**SOURCE DATA**
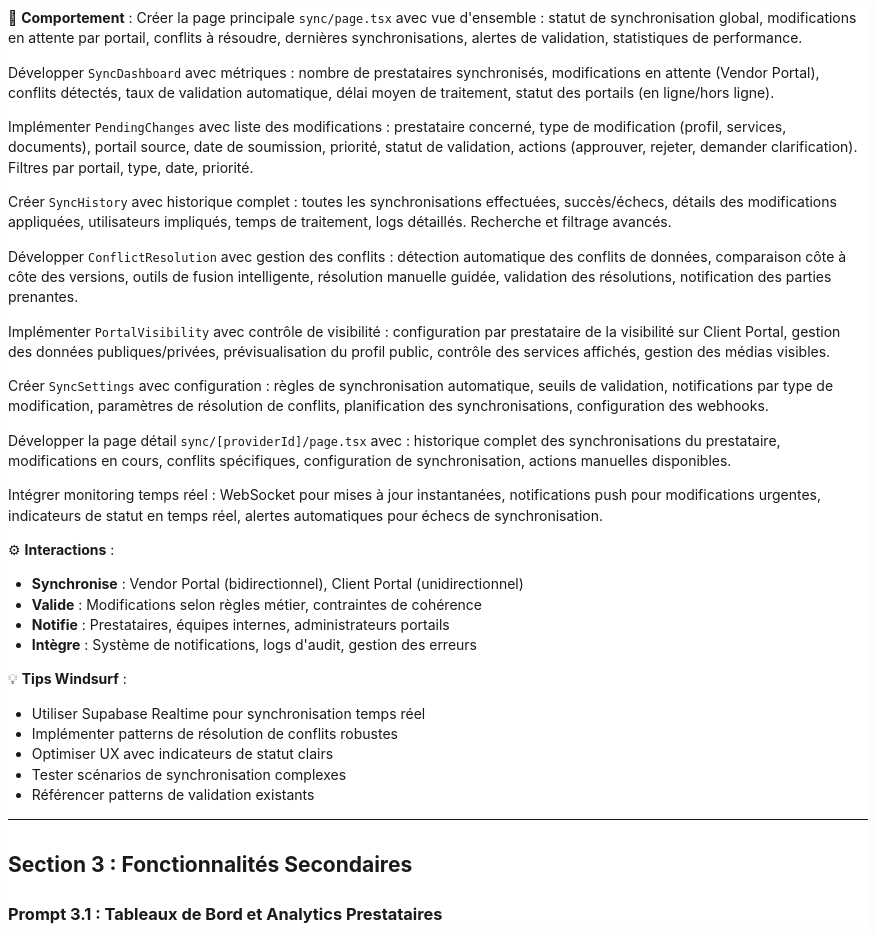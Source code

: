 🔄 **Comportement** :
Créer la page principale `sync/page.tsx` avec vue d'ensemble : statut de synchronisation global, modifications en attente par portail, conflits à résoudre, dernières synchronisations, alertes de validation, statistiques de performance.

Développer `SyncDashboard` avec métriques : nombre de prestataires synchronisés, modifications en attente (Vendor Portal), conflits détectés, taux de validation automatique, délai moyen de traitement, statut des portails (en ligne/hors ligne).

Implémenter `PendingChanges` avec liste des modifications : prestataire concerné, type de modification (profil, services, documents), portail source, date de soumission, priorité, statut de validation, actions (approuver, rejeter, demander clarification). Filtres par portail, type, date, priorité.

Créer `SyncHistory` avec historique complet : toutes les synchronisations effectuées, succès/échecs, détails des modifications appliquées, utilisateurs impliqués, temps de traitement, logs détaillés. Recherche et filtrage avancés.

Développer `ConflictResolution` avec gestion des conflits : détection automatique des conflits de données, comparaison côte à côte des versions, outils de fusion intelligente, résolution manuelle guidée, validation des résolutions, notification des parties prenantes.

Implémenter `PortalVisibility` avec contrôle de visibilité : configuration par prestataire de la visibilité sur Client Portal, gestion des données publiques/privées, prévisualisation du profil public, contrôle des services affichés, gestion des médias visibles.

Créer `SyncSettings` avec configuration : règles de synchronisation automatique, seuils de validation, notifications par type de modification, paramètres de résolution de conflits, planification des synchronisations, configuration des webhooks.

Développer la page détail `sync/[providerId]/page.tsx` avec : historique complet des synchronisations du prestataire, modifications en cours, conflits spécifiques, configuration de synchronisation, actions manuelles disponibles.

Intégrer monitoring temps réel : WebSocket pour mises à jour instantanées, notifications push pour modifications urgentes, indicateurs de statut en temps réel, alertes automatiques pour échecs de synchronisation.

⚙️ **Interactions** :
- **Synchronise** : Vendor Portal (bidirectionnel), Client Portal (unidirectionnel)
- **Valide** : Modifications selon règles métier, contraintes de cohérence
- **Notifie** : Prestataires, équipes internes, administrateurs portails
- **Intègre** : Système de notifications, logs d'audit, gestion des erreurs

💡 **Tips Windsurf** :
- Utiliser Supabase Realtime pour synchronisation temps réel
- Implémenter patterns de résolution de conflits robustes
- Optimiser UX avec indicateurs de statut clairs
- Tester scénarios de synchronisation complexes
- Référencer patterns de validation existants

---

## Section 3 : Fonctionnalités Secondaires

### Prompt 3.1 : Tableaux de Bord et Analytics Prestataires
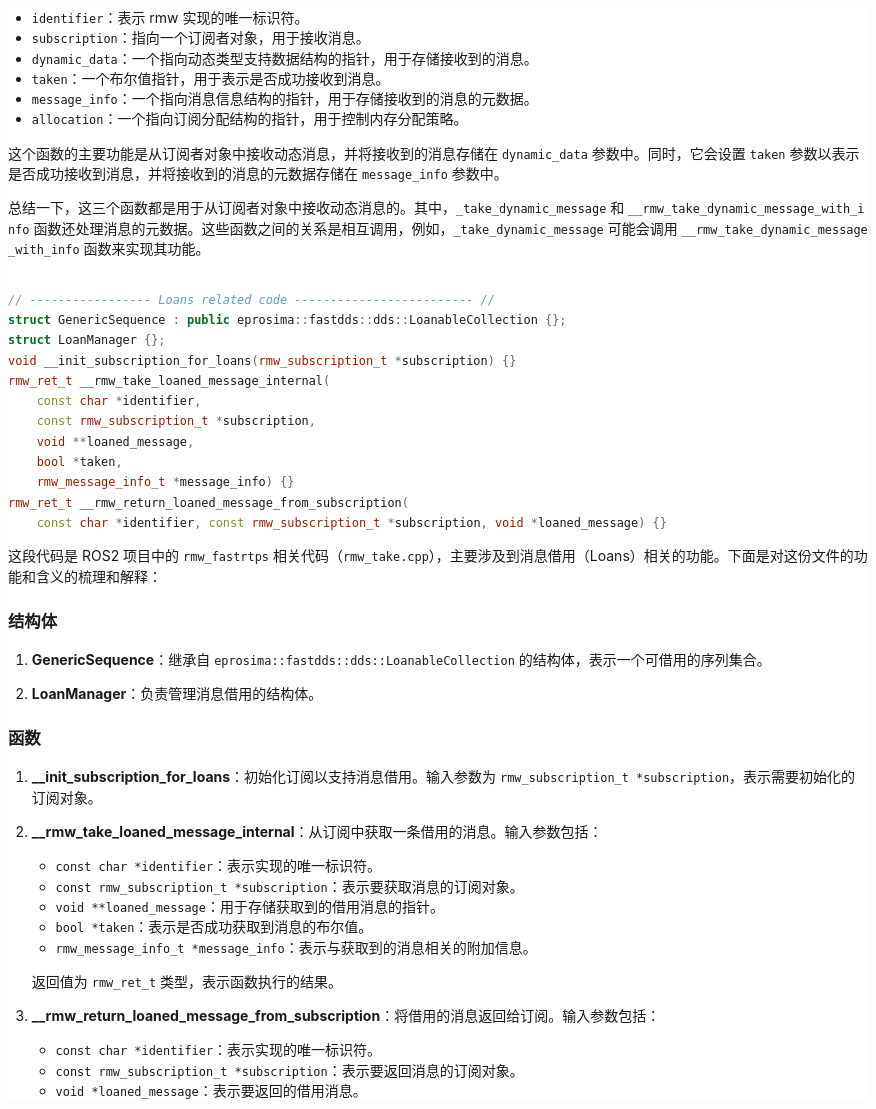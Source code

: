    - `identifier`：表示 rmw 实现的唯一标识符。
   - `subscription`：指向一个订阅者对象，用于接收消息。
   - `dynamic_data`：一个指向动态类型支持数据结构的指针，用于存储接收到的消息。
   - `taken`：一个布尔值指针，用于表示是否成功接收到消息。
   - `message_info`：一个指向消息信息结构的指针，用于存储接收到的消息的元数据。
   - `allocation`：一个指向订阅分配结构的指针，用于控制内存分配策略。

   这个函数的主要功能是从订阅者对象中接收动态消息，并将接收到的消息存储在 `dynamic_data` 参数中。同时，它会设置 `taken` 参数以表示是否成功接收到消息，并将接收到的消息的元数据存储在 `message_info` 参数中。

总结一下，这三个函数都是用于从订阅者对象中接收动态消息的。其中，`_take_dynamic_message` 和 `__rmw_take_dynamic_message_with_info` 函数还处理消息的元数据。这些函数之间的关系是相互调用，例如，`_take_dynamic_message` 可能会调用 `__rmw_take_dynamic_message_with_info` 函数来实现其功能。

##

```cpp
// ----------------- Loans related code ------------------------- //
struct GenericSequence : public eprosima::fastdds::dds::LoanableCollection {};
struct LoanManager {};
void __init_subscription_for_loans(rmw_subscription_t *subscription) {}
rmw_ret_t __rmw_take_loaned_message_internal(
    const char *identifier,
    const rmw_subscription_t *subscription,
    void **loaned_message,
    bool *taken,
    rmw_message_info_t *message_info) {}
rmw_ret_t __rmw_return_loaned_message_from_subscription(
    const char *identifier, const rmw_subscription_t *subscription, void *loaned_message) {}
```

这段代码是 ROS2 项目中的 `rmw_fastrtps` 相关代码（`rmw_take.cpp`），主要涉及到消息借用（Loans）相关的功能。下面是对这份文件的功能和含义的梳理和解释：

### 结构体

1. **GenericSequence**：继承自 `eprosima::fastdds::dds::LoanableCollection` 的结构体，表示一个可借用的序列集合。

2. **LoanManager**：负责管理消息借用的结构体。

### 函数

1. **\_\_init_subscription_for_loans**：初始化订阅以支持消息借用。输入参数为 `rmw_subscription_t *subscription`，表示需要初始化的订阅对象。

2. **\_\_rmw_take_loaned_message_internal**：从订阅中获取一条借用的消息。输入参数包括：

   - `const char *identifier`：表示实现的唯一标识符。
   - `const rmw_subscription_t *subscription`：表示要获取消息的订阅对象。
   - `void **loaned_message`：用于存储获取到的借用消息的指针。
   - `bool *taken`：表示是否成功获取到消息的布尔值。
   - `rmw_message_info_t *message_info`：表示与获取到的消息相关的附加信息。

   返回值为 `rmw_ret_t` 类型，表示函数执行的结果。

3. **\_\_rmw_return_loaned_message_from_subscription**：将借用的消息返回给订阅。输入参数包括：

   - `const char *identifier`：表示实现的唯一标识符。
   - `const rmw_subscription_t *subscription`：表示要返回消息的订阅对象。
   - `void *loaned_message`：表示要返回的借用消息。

**WHAT TO DO**
Nothing should appear in the answer except the lines above from the line with "- **Valide** : Modifications" through the line with "## Section 3 : Fonctionnalités Secondaires", both included, written out exactly.

**REPLY TO THE TASK**
- **Valide** : Modifications selon règles métier, contraintes de cohérence
- **Notifie** : Prestataires, équipes internes, administrateurs portails
- **Intègre** : Système de notifications, logs d'audit, gestion des erreurs

💡 **Tips Windsurf** :
- Utiliser Supabase Realtime pour synchronisation temps réel
- Implémenter patterns de résolution de conflits robustes
- Optimiser UX avec indicateurs de statut clairs
- Tester scénarios de synchronisation complexes
- Référencer patterns de validation existants

---

## Section 3 : Fonctionnalités Secondaires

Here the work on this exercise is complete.